Supplied material.
▼▼▼
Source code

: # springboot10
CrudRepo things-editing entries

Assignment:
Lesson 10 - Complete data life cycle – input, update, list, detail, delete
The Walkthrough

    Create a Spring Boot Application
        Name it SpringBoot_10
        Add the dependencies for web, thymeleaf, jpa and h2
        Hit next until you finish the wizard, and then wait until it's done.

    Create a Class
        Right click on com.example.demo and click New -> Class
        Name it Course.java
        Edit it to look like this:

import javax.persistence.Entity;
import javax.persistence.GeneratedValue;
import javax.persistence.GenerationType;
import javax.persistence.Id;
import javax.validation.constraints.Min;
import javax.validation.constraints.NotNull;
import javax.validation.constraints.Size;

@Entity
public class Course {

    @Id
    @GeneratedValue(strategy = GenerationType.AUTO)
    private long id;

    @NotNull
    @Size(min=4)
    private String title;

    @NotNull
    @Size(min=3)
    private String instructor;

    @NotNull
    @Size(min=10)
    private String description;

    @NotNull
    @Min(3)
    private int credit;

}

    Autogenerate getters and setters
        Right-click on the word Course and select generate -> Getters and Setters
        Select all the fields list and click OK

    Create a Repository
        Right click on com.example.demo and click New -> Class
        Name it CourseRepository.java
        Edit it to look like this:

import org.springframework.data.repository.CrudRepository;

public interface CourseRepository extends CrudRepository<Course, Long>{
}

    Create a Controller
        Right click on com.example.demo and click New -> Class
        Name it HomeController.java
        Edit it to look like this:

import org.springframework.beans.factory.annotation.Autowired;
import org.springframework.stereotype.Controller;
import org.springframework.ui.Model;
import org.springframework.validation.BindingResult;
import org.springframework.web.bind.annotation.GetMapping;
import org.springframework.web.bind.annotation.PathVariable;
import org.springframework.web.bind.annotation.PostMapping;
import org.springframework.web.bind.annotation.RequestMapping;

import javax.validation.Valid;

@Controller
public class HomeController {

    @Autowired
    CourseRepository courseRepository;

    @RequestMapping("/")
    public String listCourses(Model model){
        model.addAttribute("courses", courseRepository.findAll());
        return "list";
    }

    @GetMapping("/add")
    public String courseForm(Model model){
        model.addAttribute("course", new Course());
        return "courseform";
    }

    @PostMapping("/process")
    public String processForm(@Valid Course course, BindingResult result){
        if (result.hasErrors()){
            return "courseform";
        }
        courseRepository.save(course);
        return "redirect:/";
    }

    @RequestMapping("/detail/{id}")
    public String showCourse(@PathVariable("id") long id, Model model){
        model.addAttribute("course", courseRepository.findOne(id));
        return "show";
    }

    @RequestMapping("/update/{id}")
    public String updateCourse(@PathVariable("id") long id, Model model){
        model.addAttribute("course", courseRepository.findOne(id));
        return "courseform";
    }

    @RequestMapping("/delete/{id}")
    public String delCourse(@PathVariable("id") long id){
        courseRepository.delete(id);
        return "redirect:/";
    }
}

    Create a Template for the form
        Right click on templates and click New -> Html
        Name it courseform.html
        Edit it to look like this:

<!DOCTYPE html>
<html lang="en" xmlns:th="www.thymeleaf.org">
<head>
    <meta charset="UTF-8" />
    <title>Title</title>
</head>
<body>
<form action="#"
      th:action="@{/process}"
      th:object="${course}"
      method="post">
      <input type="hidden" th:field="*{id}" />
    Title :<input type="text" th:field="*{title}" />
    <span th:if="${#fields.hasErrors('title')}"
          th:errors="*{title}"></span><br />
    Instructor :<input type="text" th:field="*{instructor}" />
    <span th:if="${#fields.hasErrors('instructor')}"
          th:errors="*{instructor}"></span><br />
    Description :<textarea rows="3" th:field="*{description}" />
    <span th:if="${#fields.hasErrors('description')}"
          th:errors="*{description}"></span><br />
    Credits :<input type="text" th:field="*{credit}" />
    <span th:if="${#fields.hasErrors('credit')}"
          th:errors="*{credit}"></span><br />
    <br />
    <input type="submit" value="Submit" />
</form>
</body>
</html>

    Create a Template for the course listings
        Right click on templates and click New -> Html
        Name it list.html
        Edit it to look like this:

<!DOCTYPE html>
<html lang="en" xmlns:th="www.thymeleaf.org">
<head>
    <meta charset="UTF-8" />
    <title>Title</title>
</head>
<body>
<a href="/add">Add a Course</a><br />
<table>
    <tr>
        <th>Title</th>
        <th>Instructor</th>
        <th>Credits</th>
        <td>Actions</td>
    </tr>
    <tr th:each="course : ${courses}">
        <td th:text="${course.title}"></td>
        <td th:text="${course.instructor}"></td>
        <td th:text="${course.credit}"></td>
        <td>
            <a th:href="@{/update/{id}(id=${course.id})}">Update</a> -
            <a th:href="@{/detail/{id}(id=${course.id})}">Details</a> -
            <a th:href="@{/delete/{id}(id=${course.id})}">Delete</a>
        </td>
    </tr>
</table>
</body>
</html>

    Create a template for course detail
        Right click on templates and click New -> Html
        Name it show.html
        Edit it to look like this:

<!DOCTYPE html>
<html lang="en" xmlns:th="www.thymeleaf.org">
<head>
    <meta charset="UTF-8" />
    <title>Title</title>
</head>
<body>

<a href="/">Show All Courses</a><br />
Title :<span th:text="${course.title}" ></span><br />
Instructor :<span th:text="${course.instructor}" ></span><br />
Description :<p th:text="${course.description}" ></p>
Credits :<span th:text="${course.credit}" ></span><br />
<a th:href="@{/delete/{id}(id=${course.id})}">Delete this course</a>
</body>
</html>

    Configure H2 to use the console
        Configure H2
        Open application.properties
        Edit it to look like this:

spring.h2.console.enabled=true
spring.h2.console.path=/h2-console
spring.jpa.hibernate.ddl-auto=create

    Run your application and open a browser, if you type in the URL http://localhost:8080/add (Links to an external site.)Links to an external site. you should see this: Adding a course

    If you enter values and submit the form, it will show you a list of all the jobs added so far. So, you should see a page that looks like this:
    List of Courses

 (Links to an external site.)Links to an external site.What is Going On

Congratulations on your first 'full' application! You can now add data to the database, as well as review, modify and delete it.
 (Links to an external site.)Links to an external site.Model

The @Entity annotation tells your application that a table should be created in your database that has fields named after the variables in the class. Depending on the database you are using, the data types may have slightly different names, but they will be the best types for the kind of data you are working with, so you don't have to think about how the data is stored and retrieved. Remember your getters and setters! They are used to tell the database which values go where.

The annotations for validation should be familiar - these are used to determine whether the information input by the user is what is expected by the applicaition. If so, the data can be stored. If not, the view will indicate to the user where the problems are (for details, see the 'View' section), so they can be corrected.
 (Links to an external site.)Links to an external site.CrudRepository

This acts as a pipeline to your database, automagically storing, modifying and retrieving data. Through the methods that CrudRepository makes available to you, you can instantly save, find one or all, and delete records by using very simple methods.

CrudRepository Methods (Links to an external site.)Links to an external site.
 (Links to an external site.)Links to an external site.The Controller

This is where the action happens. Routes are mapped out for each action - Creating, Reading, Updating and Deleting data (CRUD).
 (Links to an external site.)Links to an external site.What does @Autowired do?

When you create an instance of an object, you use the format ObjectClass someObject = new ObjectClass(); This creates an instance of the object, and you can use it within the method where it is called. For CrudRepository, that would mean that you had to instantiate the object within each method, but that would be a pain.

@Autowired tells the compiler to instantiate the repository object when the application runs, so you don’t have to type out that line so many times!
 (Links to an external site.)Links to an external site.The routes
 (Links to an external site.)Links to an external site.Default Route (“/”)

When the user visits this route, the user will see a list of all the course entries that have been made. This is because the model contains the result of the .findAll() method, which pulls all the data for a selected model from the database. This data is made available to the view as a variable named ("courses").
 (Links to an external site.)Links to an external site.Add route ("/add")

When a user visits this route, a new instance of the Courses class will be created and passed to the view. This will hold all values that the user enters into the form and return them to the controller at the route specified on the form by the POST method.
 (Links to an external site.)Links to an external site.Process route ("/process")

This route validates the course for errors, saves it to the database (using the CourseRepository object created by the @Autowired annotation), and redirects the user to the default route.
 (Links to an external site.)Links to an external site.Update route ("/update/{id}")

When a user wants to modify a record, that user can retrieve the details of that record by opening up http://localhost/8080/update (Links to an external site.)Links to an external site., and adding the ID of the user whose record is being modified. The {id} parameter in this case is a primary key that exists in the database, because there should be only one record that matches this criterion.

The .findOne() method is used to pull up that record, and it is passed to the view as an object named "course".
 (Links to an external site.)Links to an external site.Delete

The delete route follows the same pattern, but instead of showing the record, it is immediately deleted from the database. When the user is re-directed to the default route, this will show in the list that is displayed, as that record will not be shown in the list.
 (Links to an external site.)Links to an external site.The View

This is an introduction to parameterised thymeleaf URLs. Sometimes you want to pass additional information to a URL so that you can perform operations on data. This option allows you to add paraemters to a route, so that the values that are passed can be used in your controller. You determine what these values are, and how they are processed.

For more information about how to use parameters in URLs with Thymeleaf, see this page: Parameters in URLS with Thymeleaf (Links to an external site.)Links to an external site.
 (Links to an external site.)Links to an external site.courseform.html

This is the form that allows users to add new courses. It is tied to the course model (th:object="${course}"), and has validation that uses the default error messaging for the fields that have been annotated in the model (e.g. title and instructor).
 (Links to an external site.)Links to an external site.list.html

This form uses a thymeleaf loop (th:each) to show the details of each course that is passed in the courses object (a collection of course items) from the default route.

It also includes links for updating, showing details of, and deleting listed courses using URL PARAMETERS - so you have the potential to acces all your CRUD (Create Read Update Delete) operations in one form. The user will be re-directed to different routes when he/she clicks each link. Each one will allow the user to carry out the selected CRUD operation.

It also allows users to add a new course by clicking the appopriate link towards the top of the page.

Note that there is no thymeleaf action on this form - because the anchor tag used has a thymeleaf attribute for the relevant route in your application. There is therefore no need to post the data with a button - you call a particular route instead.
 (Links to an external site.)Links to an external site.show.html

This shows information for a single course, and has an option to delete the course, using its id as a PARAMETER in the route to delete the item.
▲▲▲
▼▼▼
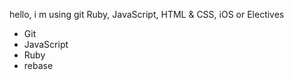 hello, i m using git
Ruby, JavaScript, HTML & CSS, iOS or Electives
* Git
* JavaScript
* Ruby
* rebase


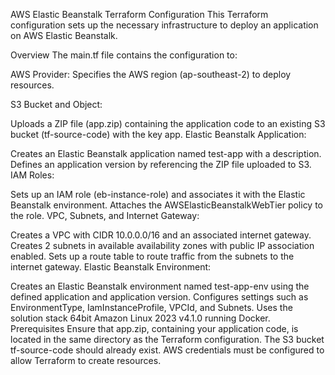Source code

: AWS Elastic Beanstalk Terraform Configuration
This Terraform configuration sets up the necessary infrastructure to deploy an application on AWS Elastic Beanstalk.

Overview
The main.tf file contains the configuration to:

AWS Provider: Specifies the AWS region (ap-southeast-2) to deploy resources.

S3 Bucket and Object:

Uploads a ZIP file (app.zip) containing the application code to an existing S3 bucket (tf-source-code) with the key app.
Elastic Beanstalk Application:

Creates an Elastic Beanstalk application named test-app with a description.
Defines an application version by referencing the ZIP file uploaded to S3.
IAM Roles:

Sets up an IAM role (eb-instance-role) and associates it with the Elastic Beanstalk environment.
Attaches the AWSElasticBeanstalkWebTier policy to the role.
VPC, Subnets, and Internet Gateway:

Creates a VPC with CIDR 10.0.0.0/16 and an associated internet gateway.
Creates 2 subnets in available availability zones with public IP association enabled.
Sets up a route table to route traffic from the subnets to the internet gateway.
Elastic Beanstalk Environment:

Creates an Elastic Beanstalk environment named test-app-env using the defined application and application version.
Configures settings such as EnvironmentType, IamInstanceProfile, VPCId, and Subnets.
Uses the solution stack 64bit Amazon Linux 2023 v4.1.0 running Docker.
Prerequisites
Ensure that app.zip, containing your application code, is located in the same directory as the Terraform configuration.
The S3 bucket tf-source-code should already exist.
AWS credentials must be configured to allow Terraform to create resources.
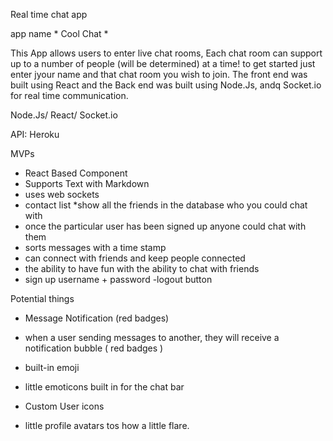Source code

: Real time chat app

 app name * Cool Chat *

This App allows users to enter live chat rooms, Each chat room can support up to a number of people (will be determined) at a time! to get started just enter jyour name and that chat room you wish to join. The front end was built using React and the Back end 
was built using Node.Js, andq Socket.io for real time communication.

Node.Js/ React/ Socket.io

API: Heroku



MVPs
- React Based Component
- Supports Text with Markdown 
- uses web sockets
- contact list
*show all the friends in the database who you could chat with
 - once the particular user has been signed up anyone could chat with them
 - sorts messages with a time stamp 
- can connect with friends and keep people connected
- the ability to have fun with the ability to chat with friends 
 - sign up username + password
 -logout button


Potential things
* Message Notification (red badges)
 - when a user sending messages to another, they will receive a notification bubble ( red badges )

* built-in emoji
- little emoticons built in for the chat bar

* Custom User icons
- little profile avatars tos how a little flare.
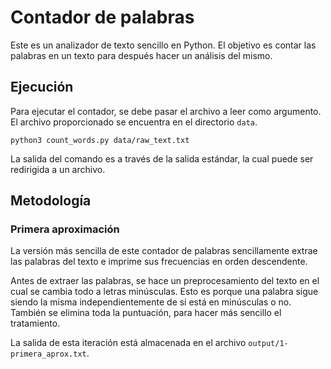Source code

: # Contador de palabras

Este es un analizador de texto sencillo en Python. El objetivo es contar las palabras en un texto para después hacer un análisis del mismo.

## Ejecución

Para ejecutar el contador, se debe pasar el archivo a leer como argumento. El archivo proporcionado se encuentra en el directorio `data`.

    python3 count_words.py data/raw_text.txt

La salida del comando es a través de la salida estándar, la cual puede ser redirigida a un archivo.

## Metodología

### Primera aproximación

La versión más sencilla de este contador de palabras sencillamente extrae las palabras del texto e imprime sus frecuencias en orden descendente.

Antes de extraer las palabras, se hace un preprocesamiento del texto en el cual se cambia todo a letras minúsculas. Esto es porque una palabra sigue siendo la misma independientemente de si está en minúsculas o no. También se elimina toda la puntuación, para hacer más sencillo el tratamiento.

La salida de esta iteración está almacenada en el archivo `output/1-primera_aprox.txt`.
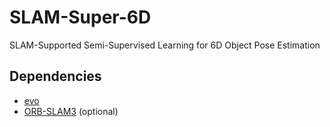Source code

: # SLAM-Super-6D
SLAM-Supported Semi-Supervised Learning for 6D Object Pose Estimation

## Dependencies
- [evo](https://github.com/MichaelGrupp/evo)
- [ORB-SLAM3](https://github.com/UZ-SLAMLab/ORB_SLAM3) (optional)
▲▲▲
Work instruction. Your task is to count the lines of the records that contain "GenerationType". Answer with only that number.

Solution below. 2